Not startled at all by the OOCness of Rei, since they've seen weirder shit, the three of them then walked out of the building, screaming " Show me the money" while doing cossacks. It's going to be bright future for them, after all.

And so, tons of moe characters were born. But real Ayanami's still the best.

* * *

Meanwhile, on the moon.

Anno's pissed. His master plan has been ruined by Ayanami Rei. Now, those darned otakus are left free to please themselves with Ayanami and Soryu's bed accessories, now that he's stuck in the moon with nothing but a twitching telephone box dancing breakdance around him.

Wait, what?

The telephone box then salivated on Anno, basically humping over him, and then spitted an american, wearing a black coat and a red necktie.

Needless to say, Anno is not amused at this weak attempt to copy the insanity that is called End of Evangelion.

" Hello, my name's Chris Hansen. Why don't you take a seat over there?"

Anno can do nothing but do what he ordered him to do. But then, he realized:

" What seat?"

Chris Hansen then realized something: He's on the moon.

" I thought you were fondling a naked 14 years old in a dark room on...Japan? Or hell, anywhere on earth?"

" I got bitchslapped by her to here. Also, she's actually 18."

" Oh. Dawson casting?"

" Yeah. You found it on TV tropes?"

" Yeah, man. It's addictive. I clicked like 50 links everyday."

" Still better than ejaculating on the dolls."

" So...what's my purpose here?"

" Look, i don't have any time to explain this lunacy, so why don't you talk with that phone booth over there? That thing just humped me and scared me for life much more than Nadia's production already. You may got your best material from it instead!"

Chris Hansen can only look at the phonebooth for 5 minutes, before he ate it by himself, regurgated flying toasters with jetpack from his stomach. Those toasters then vomitted rainbows all over the space, created rainbow bridge that connected all solar system to the moon. All thing that Anno knew from all these bullshit is that he shouldn't have skipped his medicine doses at this time. It's only going to looks worse from here.

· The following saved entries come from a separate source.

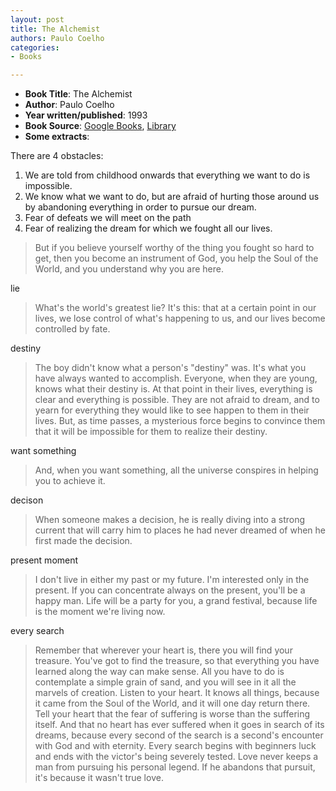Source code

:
 ```yaml
---
layout: post
title: The Alchemist
authors: Paulo Coelho
categories:
- Books

---
```



- **Book Title**: The Alchemist
- **Author**: Paulo Coelho
- **Year written/published**: 1993
- **Book Source**: [Google Books](http://books.google.com/books?id=h6QuJZffgHYC&dq=The+alchemist), [Library](http://catalogue.nlb.gov.sg/cgi-bin/cw_cgi?resultsScreen+13804+1+7+3)
- **Some extracts**:

There are 4 obstacles:

1. We are told from childhood onwards that everything we want to do is impossible.
2. We know what we want to do, but are afraid of hurting those around us by abandoning everything in order to pursue our dream.
3. Fear of defeats we will meet on the path
4. Fear of realizing the dream for which we fought all our lives.

> But if you believe yourself worthy of the thing you fought so hard to get, then you become an instrument of God, you help the Soul of the World, and you understand why you are here.

lie

> What's the world's greatest lie? It's this: that at a certain point in our lives, we lose control of what's happening to us, and our lives become controlled by fate.

destiny

> The boy didn't know what a person's "destiny" was. It's what you have always wanted to accomplish. Everyone, when they are young, knows what their destiny is. At that point in their lives, everything is clear and everything is possible. They are not afraid to dream, and to yearn for everything they would like to see happen to them in their lives. But, as time passes, a mysterious force begins to convince them that it will be impossible for them to realize their destiny.

want something

> And, when you want something, all the universe conspires in helping you to achieve it.

decison

> When someone makes a decision, he is really diving into a strong current that will carry him to places he had never dreamed of when he first made the decision.

present moment

> I don't live in either my past or my future. I'm interested only in the present. If you can concentrate always on the present, you'll be a happy man. Life will be a party for you, a grand festival, because life is the moment we're living now.

every search

> Remember that wherever your heart is, there you will find your treasure. You've got to find the treasure, so that everything you have learned along the way can make sense. All you have to do is contemplate a simple grain of sand, and you will see in it all the marvels of creation. Listen to your heart. It knows all things, because it came from the Soul of the World, and it will one day return there. Tell your heart that the fear of suffering is worse than the suffering itself. And that no heart has ever suffered when it goes in search of its dreams, because every second of the search is a second's encounter with God and with eternity. Every search begins with beginners luck and ends with the victor's being severely tested. Love never keeps a man from pursuing his personal legend. If he abandons that pursuit, it's because it wasn't true love.
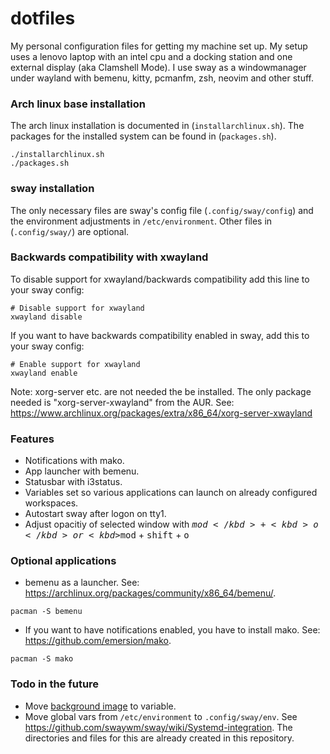 # dotfiles
My personal configuration files for getting my machine set up.
My setup uses a lenovo laptop with an intel cpu and a docking station and one external display (aka Clamshell Mode).
I use sway as a windowmanager under wayland with bemenu, kitty, pcmanfm, zsh, neovim and other stuff.

### Arch linux base installation
The arch linux installation is documented in (`installarchlinux.sh`).
The packages for the installed system can be found in (`packages.sh`).

```
./installarchlinux.sh
./packages.sh
```

### sway installation
The only necessary files are sway's config file (`.config/sway/config`) and the environment adjustments in `/etc/environment`. Other files in  (`.config/sway/`) are optional.

### Backwards compatibility with xwayland
To disable support for xwayland/backwards compatibility add this line to your sway config:
```
# Disable support for xwayland
xwayland disable
```

If you want to have backwards compatibility enabled in sway, add this to your sway config:
```
# Enable support for xwayland
xwayland enable
```
Note: xorg-server etc. are not needed the be installed. The only package needed is "xorg-server-xwayland" from the AUR. See: https://www.archlinux.org/packages/extra/x86_64/xorg-server-xwayland

### Features
- Notifications with mako.
- App launcher with bemenu.
- Statusbar with i3status.
- Variables set so various applications can launch on already configured workspaces.
- Autostart sway after logon on tty1.
- Adjust opacitiy of selected window with <kbd>$mod</kbd> + <kbd>o</kbd> or <kbd>$mod</kbd> + <kbd>shift</kbd> + <kbd>o</kbd>

### Optional applications
- bemenu as a launcher. See: https://archlinux.org/packages/community/x86_64/bemenu/.
```
pacman -S bemenu
```
- If you want to have notifications enabled, you have to install mako. See: https://github.com/emersion/mako.
```
pacman -S mako
```

### Todo in the future
- Move [background image](https://github.com/dahead/dotfiles/blob/0cd03c0183dfbeb9c64a151237641e59e984d215/.config/sway/config#L196) to variable.
- Move global vars from `/etc/environment` to `.config/sway/env`. See https://github.com/swaywm/sway/wiki/Systemd-integration. The directories and files for this are already created in this repository.
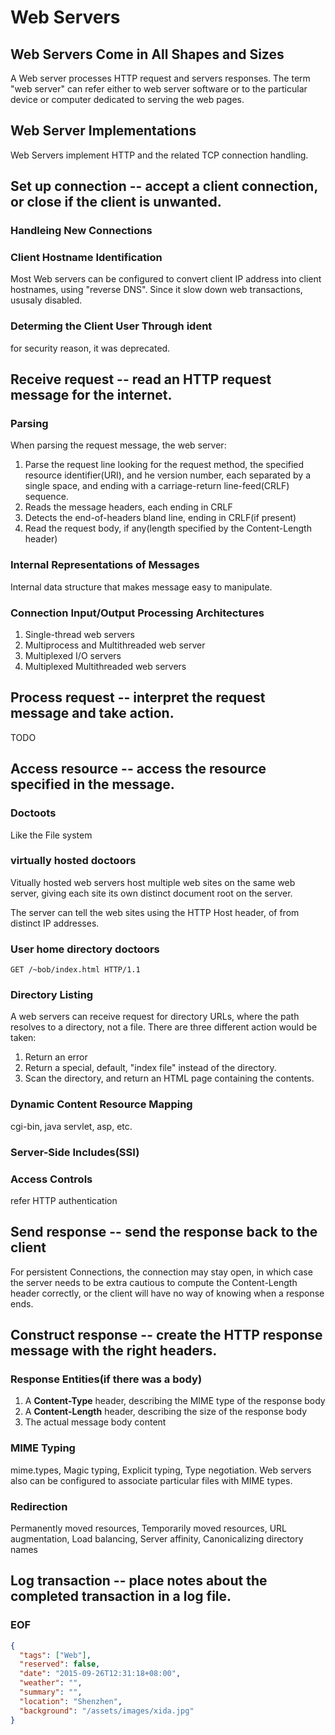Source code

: Web Servers
===
## Web Servers Come in All Shapes and Sizes
A Web server processes HTTP request and servers responses. The term "web server" can refer either to web server software or to the particular device or computer dedicated to serving the web pages.

## Web Server Implementations
Web Servers implement HTTP and the related TCP connection handling.

## Set up connection -- accept a client connection, or close if the client is unwanted.

### Handleing New Connections

### Client Hostname Identification
Most Web servers can be configured to convert client IP address into client hostnames, using "reverse DNS". Since it slow down web transactions, ususaly disabled.

### Determing the Client User Through ident
for security reason, it was deprecated.

## Receive request -- read an HTTP request message for the internet.

### Parsing
When parsing the request message, the web server:
1. Parse the request line looking for the request method, the specified resource identifier(URI), and he version number, each separated by a single space, and ending with a carriage-return line-feed(CRLF) sequence.
2. Reads the message headers, each ending in CRLF
3. Detects the end-of-headers bland line, ending in CRLF(if present)
4. Read the request body, if any(length specified by the Content-Length header)

### Internal Representations of Messages
Internal data structure that makes message easy to manipulate.

### Connection Input/Output Processing Architectures
1. Single-thread web servers
2. Multiprocess and Multithreaded web server
3. Multiplexed I/O servers
4. Multiplexed Multithreaded web servers

## Process request -- interpret the request message and take action.
TODO

## Access resource -- access the resource specified in the message.

### Doctoots
Like the File system

### virtually hosted doctoors
Vitually hosted web servers host multiple web sites on the same web server, giving each site its own distinct document root on the server.

The server can tell the web sites using the HTTP Host header, of from distinct IP addresses.

### User home directory doctoors
``GET /~bob/index.html HTTP/1.1``

### Directory Listing
A web servers can receive request for directory URLs, where the path resolves to a directory, not a file. There are three different action would be taken:
1. Return an error
2. Return a special, default, "index file" instead of the directory.
3. Scan the directory, and return an HTML page containing the contents.

### Dynamic Content Resource Mapping
cgi-bin, java servlet, asp, etc.

### Server-Side Includes(SSI)

### Access Controls
refer HTTP authentication

## Send response -- send the response back to the client
For persistent Connections, the connection may stay open, in which case the server needs to be extra cautious to compute the Content-Length header correctly, or the client will have no way of knowing when a response ends.

## Construct response -- create the HTTP response message with the right headers.

### Response Entities(if there was a body)
1. A **Content-Type** header, describing the MIME type of the response body
2. A **Content-Length** header, describing the size of the response body
3. The actual message body content

### MIME Typing
mime.types, Magic typing, Explicit typing, Type negotiation. Web servers also can be configured to associate particular files with MIME types.

### Redirection
Permanently moved resources, Temporarily moved resources, URL augmentation, Load balancing, Server affinity, Canonicalizing directory names

## Log transaction -- place notes about the completed transaction in a log file.

### EOF
```json
{
  "tags": ["Web"],
  "reserved": false,
  "date": "2015-09-26T12:31:18+08:00",
  "weather": "",
  "summary": "",
  "location": "Shenzhen",
  "background": "/assets/images/xida.jpg"
}
```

	2. Episode 25'22- Warner's cock(atwo)

Disclaimer: I don't own Evangelion, Gainax, and your life, Anno. Also, you should've stop trying to make Gendo as magnificent bastard as possible. I already cringed at the whole stupidity displayed by the whole cast in 3.33/Q just to make him looks so smart in comparison.

* * *

The terror's over.

With Anno has been trapped in the moon, the trio of Evangelion: Shinji, Rei, and Asuka were free to do anything they want to do. Shinji's free to listen to Metallica, Anthrax, Motorhead and all the others metalhead bands that has been forbode for him in favor of *gasp* Linkin Park, Chemical Romance and Limp Bizkit (no wonder he got so mopey. All according to Hideaki Anno's master plan). Asuka's free to petting some animals like dolphin or walrus (she's obviously got sick of solely petting at Pen2, which unlike his anime character, is only as intelligent as your average, well, Penguin and know nothing but to get drunk and barfed at anyone around him all the time), which has to be done secretly before to make her 'stay in character'. But as several people screaming "Heresy" and "IT'S THE END OF THE WORLD!" at the sight of Asuka Soryu, the biggest bitch in the galaxy, petting cute animals all over the zoo, she began to wonder if Anno has more common sense than she given him for. And Rei...well, let's just say that she needs to learn that not every beach's a place for nudist (don't ask on how she she ended up on nudist's beach in the first place.)...although her accidents with public expose has been proved to be influental for therapy of people that has been exposed at Asuka's nicer side and delusioned themselves into thinking that they already experienced Third Impact and now, ironically, deluded themselves at the lake of LCL. The therapy is called 'the survivor of Asuka's Kindness'. The first base (45%) have been convinced that they still live in the world they know with Ayanami's lacks of social skill and all. But the rest of 55%...well, they thought that they've went to heaven instead at the wonderful sight that's Rei Ayanami's firm, squishy C+ cup (European measurement. _Oh myyyyyy..._ ) breasts. And now they're craving for some more, some of the doctors have been trying to convince Yui Ikari to return to her...AV business and release some of her more...shameless stuffs before the other therapy has been thought out (rumor said that the new therapy is based at the photo of Gendo and Fuyutsuki getting drunk and wearing nothing but a monokini). Needless to say, Shinji and Gendo are not, well, amused.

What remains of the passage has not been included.